I came back with a lot of thoughts from Melbourne Conversation, so at some stage I hope to write them all up. The topic was The Place of Students in Central Melbourne: Cash Cows or Community Members? and all I can say was that the research and the discussion in general was highly interesting. The room was at full capacity so much so it was a standing room.
First off, let me start by saying our very own Metroblogger, Janice was on the panel. She did a great job, and the audience roared in many praises after she was done. Her situation with regards to housing, was pretty dire – heck, the local newspapers picked it up over the weekend. Before the panel, she was a little fidgety (first public appearance?) but she held the crowd really well. Wish she’d use the microphone! Kudos Janice!
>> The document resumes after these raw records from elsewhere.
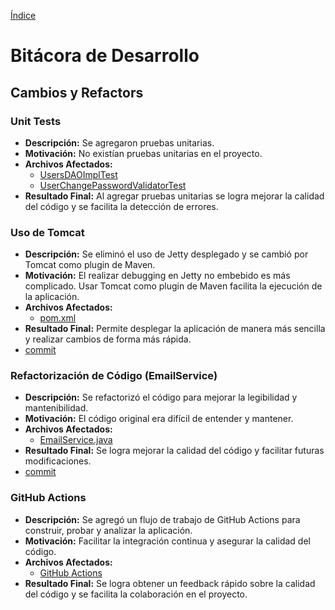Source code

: [Índice](../CSDT-2024.md)
# Bitácora de Desarrollo

## Cambios y Refactors

### Unit Tests

- **Descripción:** Se agregaron pruebas unitarias.
- **Motivación:** No existían pruebas unitarias en el proyecto.
- **Archivos Afectados:**
  - [UsersDAOImplTest](../src/test/java/com/yummyfoods/spring/dao/UsersDAOImplTest.java)
  - [UserChangePasswordValidatorTest](../src/test/java/com/yummyfoods/spring/validator/UserChangePasswordValidatorTest.java)
- **Resultado Final:** Al agregar pruebas unitarias se logra mejorar la calidad del código y se facilita la detección de errores.

### Uso de Tomcat
- **Descripción:** Se eliminó el uso de Jetty desplegado y se cambió por Tomcat como plugin de Maven.
- **Motivación:** El realizar debugging en Jetty no embebido es más complicado. Usar Tomcat como plugin de Maven facilita la ejecución de la aplicación.
- **Archivos Afectados:**
  - [pom.xml](../pom.xml) 
- **Resultado Final:** Permite desplegar la aplicación de manera más sencilla y realizar cambios de forma más rápida.
- [commit](https://github.com/CSDT-ECI/Julian-Benitez-YummyFoods/pull/5/commits/77e1d0d363288d9b2c973326481dca57605efd8b)

### Refactorización de Código (EmailService)
- **Descripción:** Se refactorizó el código para mejorar la legibilidad y mantenibilidad.
- **Motivación:** El código original era difícil de entender y mantener.
- **Archivos Afectados:**
  - [EmailService.java](../src/main/java/com/yummyfoods/spring/service/EmailService.java)
- **Resultado Final:** Se logra mejorar la calidad del código y facilitar futuras modificaciones.
- [commit](https://github.com/CSDT-ECI/Julian-Benitez-YummyFoods/pull/5/commits/a1d80fa596d3356464d58f0345326a8744a962b7)

### GitHub Actions
- **Descripción:** Se agregó un flujo de trabajo de GitHub Actions para construir, probar y analizar la aplicación.
- **Motivación:** Facilitar la integración continua y asegurar la calidad del código.
- **Archivos Afectados:**
  - [GitHub Actions](../.github/workflows/build-test-analyze.yml) 
- **Resultado Final:** Se logra obtener un feedback rápido sobre la calidad del código y se facilita la colaboración en el proyecto.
My first thought (in a series, I’m sure): the Carlton Residents Association. Wish their website was a lot more updated. A representative came there and spoke when the floor was open, and basically referred to certain buildings in Carlton as ghettos. Even the moderator had to tell her that she should be careful with her word usage. She tailed off, and basically said “there are too many of them” (sure, I’m paraphrasing). I don’t think many folk like her very much…
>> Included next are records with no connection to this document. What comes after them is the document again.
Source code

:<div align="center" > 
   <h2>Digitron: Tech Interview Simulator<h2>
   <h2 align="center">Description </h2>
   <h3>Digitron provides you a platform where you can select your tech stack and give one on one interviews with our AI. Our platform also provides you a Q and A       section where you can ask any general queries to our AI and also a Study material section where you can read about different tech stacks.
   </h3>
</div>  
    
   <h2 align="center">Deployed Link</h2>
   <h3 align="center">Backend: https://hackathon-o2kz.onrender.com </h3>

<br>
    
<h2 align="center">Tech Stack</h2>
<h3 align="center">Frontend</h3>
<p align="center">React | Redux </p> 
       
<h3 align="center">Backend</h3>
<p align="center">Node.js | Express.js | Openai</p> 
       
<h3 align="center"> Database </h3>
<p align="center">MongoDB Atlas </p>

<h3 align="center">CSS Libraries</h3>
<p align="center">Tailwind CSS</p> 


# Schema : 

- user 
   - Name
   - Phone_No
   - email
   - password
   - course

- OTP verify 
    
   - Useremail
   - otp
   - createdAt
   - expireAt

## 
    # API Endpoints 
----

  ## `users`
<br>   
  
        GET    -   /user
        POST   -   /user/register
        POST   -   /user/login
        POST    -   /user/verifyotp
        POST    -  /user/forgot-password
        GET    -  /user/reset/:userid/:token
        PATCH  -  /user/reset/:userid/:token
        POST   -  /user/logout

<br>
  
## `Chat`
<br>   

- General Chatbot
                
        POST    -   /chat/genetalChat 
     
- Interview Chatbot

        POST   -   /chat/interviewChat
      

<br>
Personally, I think that the residents are not averse to change. Carlton is changing. Melbourne is changing. Saying there are too many students, is plain silly. If 37% of inner-city residents are foreign, and in the northern fringes it hits 50%, hello, do you realize what its doing for the economy in these areas? What about the surrounds. Sure, this is me supporting the cash cow argument, but have no international students, and suddenly realize the economy isn’t the same any longer.
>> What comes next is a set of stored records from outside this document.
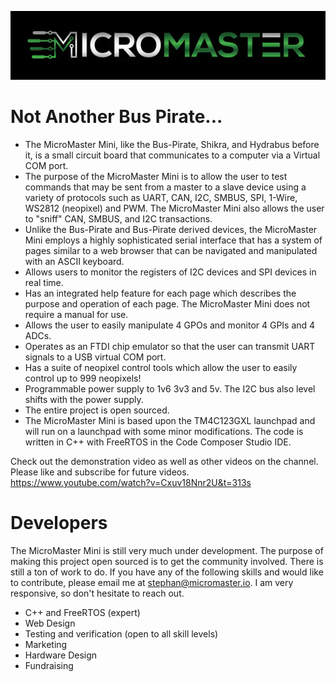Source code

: ![image](https://github.com/bouge13a/MicroMaster/blob/main/images/aaaaaaaaaa.PNG)

# Not Another Bus Pirate...
* The MicroMaster Mini, like the Bus-Pirate, Shikra, and Hydrabus before it, is a small circuit board that communicates to a computer via a Virtual COM port.
* The purpose of the MicroMaster Mini is to allow the user to test commands that may be sent from a master to a slave device using a variety of protocols such as UART, CAN, I2C, SMBUS, SPI, 1-Wire, WS2812 (neopixel) and PWM. The MicroMaster Mini also allows the user to "sniff" CAN, SMBUS, and I2C transactions.
* Unlike the Bus-Pirate and Bus-Pirate derived devices, the MicroMaster Mini employs a highly sophisticated serial interface that has a system of pages similar to a web browser that can be navigated and manipulated with an ASCII keyboard. 
* Allows users to monitor the registers of I2C devices and SPI devices in real time. 
* Has an integrated help feature for each page which describes the purpose and operation of each page. The MicroMaster Mini does not require a manual for use. 
* Allows the user to easily manipulate 4 GPOs and monitor 4 GPIs and 4 ADCs. 
* Operates as an FTDI chip emulator so that the user can transmit UART signals to a USB virtual COM port. 
* Has a suite of neopixel control tools which allow the user to easily control up to 999 neopixels!
* Programmable power supply to 1v6 3v3 and 5v. The I2C bus also level shifts with the power supply. 
* The entire project is open sourced. 
* The MicroMaster Mini is based upon the TM4C123GXL launchpad and will run on a launchpad with some minor modifications. The code is written in C++ with FreeRTOS in the Code Composer Studio IDE.

Check out the demonstration video as well as other videos on the channel. Please like and subscribe for future videos. 
https://www.youtube.com/watch?v=Cxuv18Nnr2U&t=313s

# Developers
The MicroMaster Mini is still very much under development. The purpose of making this project open sourced is to get the community involved. There is still a ton of work to do. If you have any of the following skills and would like to contribute, please email me at stephan@micromaster.io. I am very responsive, so don't hesitate to reach out. 

* C++ and FreeRTOS (expert)
* Web Design
* Testing and verification (open to all skill levels)
* Marketing
* Hardware Design
* Fundraising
Off the tangent of the Carlton Residents Association, the moderator did ask if anyone felt that students were not being treated like cash cows but actual community members. No one could support that statement. Everyone in the audience (and I’d say it was made up largely of the non-student population) agreed that they’re cash cows. That, is just plain, nasty.
Back to Carlton. Anyone read Carlton: A History? I’d be interested to see what Fay Woodhouse wrote in the chapter titled Students. I’m sure a lot has changed in Carlton from 2004 (publish year), like rent might have gone up 100%, but it’ll still be interesting to see what was said then.